__Dataset records__.
★ ★ ★
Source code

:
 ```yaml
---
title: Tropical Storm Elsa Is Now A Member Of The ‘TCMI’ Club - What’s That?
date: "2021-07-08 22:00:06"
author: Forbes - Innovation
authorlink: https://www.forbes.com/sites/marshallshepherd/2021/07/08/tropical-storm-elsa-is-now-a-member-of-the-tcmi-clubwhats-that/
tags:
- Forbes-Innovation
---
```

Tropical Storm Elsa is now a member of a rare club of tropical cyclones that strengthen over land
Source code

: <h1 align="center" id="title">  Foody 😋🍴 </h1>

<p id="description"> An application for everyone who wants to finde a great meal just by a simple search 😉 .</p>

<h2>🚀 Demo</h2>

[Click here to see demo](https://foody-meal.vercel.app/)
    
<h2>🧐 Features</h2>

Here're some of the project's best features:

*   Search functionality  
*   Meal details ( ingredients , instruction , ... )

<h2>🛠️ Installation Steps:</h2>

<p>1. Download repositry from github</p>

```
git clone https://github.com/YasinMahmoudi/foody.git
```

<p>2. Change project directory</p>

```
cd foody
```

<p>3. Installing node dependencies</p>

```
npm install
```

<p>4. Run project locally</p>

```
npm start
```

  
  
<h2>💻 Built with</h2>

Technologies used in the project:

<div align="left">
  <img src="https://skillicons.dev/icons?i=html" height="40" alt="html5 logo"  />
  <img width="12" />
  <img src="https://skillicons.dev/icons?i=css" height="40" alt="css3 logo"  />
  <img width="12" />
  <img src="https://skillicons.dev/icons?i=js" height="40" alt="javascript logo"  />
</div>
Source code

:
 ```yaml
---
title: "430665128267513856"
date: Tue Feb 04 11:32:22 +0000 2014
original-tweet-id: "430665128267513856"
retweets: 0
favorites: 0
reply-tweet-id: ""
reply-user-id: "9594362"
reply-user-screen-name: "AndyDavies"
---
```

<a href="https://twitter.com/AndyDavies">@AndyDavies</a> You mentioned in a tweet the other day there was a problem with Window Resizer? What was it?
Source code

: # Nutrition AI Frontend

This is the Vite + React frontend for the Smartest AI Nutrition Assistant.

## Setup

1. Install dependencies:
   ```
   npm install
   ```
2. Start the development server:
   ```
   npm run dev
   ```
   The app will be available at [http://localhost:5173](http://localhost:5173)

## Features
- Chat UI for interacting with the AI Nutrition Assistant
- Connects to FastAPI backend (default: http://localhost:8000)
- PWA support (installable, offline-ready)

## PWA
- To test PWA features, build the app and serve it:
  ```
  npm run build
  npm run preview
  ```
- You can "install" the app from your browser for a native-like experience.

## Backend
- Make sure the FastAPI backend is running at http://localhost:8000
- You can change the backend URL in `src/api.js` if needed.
★ ★ ★
__Task directions__. Please return all of the entries above, exactly and completely.

__Output of the exercise__.
Source code

:
 ```yaml
---
title: Tropical Storm Elsa Is Now A Member Of The ‘TCMI’ Club - What’s That?
date: "2021-07-08 22:00:06"
author: Forbes - Innovation
authorlink: https://www.forbes.com/sites/marshallshepherd/2021/07/08/tropical-storm-elsa-is-now-a-member-of-the-tcmi-clubwhats-that/
tags:
- Forbes-Innovation
---
```

Tropical Storm Elsa is now a member of a rare club of tropical cyclones that strengthen over land
Source code

: <h1 align="center" id="title">  Foody 😋🍴 </h1>

<p id="description"> An application for everyone who wants to finde a great meal just by a simple search 😉 .</p>

<h2>🚀 Demo</h2>

[Click here to see demo](https://foody-meal.vercel.app/)
    
<h2>🧐 Features</h2>

Here're some of the project's best features:

*   Search functionality  
*   Meal details ( ingredients , instruction , ... )

<h2>🛠️ Installation Steps:</h2>

<p>1. Download repositry from github</p>

```
git clone https://github.com/YasinMahmoudi/foody.git
```

<p>2. Change project directory</p>

```
cd foody
```

<p>3. Installing node dependencies</p>

```
npm install
```

<p>4. Run project locally</p>

```
npm start
```

  
  
<h2>💻 Built with</h2>

Technologies used in the project:

<div align="left">
  <img src="https://skillicons.dev/icons?i=html" height="40" alt="html5 logo"  />
  <img width="12" />
  <img src="https://skillicons.dev/icons?i=css" height="40" alt="css3 logo"  />
  <img width="12" />
  <img src="https://skillicons.dev/icons?i=js" height="40" alt="javascript logo"  />
</div>
Source code

:
 ```yaml
---
title: "430665128267513856"
date: Tue Feb 04 11:32:22 +0000 2014
original-tweet-id: "430665128267513856"
retweets: 0
favorites: 0
reply-tweet-id: ""
reply-user-id: "9594362"
reply-user-screen-name: "AndyDavies"
---
```

<a href="https://twitter.com/AndyDavies">@AndyDavies</a> You mentioned in a tweet the other day there was a problem with Window Resizer? What was it?
Source code

: # Nutrition AI Frontend

This is the Vite + React frontend for the Smartest AI Nutrition Assistant.

## Setup

1. Install dependencies:
   ```
   npm install
   ```
2. Start the development server:
   ```
   npm run dev
   ```
   The app will be available at [http://localhost:5173](http://localhost:5173)

## Features
- Chat UI for interacting with the AI Nutrition Assistant
- Connects to FastAPI backend (default: http://localhost:8000)
- PWA support (installable, offline-ready)

## PWA
- To test PWA features, build the app and serve it:
  ```
  npm run build
  npm run preview
  ```
- You can "install" the app from your browser for a native-like experience.

## Backend
- Make sure the FastAPI backend is running at http://localhost:8000
- You can change the backend URL in `src/api.js` if needed.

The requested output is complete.